É um absurdo, porém depois de mais de 30 anos, ainda tem muita gente nesse país que ainda não sabe e nem imagina o que é e muito menos o que faz, um Comitê de Bacia Hidrográfica.  Estamos pecando por omissão, na divulgação das ações desenvolvidas nesses colegiados importantes, que definem o que fazer com a água. Infelizmente, as pessoas que têm acento nos comitês e nas suas Câmaras Técnicas, tem atuado para as comunidades, mas tem falado do trabalho efetuado, apenas internamente, ou seja, dentro do próprio grupo que, de alguma maneira, faz parte do próprio comitê. Isto é, os comitês não informam, não transferem e não projetam suas ações para fora dos comitês. Não há divulgação dos comitês e muito menos de suas ações.

Deste modo, as pessoas das comunidades locais e a sociedade como um todo, acabam não conhecendo os comitês e os seus valorosos trabalhos. O pior é que, como não há divulgação correta das ações, as poucas pessoas que pensam que conhecem o trabalho dos comitês, acabam produzindo informações totalmente deturpadas a respeito dos próprios Comitês e da Gestão dos Recursos Hídricos. Na verdade, os Comitês de Bacias Hidrográficas são grandes desconhecidos das comunidades, como já citei em artigo anterior (LIMA, 2020).

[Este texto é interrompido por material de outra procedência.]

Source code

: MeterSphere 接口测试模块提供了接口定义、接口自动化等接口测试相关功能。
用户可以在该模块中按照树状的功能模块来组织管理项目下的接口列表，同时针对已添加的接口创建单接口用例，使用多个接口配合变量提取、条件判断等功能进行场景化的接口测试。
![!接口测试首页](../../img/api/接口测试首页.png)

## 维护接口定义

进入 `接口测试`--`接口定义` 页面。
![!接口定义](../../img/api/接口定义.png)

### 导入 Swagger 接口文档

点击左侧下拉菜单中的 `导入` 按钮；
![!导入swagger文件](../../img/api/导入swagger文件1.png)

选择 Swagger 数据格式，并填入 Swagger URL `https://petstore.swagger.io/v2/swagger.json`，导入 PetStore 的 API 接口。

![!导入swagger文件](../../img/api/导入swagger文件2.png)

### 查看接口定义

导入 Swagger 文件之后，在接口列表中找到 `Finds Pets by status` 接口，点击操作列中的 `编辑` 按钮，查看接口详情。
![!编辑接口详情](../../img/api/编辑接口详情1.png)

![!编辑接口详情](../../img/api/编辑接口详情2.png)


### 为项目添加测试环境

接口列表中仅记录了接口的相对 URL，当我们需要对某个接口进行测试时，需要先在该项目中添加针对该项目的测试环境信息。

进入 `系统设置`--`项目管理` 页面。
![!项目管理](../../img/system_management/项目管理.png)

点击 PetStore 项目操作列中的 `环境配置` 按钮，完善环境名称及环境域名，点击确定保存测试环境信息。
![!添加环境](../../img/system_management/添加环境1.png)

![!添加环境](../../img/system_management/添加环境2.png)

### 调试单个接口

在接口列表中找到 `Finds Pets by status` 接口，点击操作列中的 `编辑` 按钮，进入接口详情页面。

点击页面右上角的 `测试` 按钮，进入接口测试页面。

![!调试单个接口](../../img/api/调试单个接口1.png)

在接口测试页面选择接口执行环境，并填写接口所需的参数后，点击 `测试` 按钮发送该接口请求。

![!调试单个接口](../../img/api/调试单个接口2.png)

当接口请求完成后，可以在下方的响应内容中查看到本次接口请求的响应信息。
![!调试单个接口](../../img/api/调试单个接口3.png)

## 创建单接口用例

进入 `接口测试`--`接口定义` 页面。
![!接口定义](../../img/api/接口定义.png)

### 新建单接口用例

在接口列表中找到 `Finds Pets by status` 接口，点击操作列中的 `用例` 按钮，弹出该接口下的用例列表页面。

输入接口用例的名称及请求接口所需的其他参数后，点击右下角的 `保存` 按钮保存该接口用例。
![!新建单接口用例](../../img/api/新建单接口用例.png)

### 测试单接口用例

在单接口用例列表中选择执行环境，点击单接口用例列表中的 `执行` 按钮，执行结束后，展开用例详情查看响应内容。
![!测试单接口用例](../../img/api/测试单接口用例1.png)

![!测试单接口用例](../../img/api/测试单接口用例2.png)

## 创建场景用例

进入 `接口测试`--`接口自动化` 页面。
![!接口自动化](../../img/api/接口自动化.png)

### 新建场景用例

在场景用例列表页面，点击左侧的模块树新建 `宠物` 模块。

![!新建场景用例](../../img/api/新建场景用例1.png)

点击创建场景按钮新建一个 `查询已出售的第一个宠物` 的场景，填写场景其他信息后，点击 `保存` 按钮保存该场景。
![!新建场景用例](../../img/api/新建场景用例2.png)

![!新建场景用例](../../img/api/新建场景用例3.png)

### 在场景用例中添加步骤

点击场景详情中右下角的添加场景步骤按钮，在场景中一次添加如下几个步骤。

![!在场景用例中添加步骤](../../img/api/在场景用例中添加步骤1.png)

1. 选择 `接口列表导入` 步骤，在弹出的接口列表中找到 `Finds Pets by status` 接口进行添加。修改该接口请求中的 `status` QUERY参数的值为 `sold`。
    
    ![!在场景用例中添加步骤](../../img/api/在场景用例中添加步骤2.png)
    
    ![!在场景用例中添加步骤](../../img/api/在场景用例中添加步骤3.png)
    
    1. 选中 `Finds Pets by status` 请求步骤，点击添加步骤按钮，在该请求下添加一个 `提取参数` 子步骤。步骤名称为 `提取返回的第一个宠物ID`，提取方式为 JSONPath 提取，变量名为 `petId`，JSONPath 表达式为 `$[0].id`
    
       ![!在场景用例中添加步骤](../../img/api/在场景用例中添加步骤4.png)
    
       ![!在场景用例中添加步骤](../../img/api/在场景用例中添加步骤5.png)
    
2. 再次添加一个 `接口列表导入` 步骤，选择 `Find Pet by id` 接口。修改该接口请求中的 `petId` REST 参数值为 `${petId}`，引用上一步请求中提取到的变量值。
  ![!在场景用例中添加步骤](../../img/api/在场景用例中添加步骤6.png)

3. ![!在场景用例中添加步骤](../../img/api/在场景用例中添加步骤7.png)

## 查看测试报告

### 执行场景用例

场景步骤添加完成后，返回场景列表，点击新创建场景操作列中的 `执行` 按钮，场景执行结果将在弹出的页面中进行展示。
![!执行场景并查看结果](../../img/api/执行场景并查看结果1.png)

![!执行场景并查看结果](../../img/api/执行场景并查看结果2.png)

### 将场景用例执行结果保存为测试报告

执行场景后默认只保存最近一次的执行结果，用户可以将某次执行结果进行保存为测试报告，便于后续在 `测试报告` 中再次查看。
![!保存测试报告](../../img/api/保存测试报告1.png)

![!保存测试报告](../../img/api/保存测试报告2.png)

Se considerarmos a organização estrutural e paritária na representatividade dos comitês, onde devem estar representados os vários segmentos da sociedade, com equivalência relativa proporcional da representação, visando exatamente estabelecer uma condição democrática e participativa efetivamente. Entretanto, essa condição obrigatória da organização estrutural dos comitês não chega na opinião pública e se chega, não se condiciona como princípio democrático fundamental. Em consequência disso, a orientação democrática e participativa dos comitês não fica evidente para as comunidades e assim, não reflete o compromisso efetivo de garantir água em quantidade e da melhor qualidade para todos, que o objetivo primário dos comitês.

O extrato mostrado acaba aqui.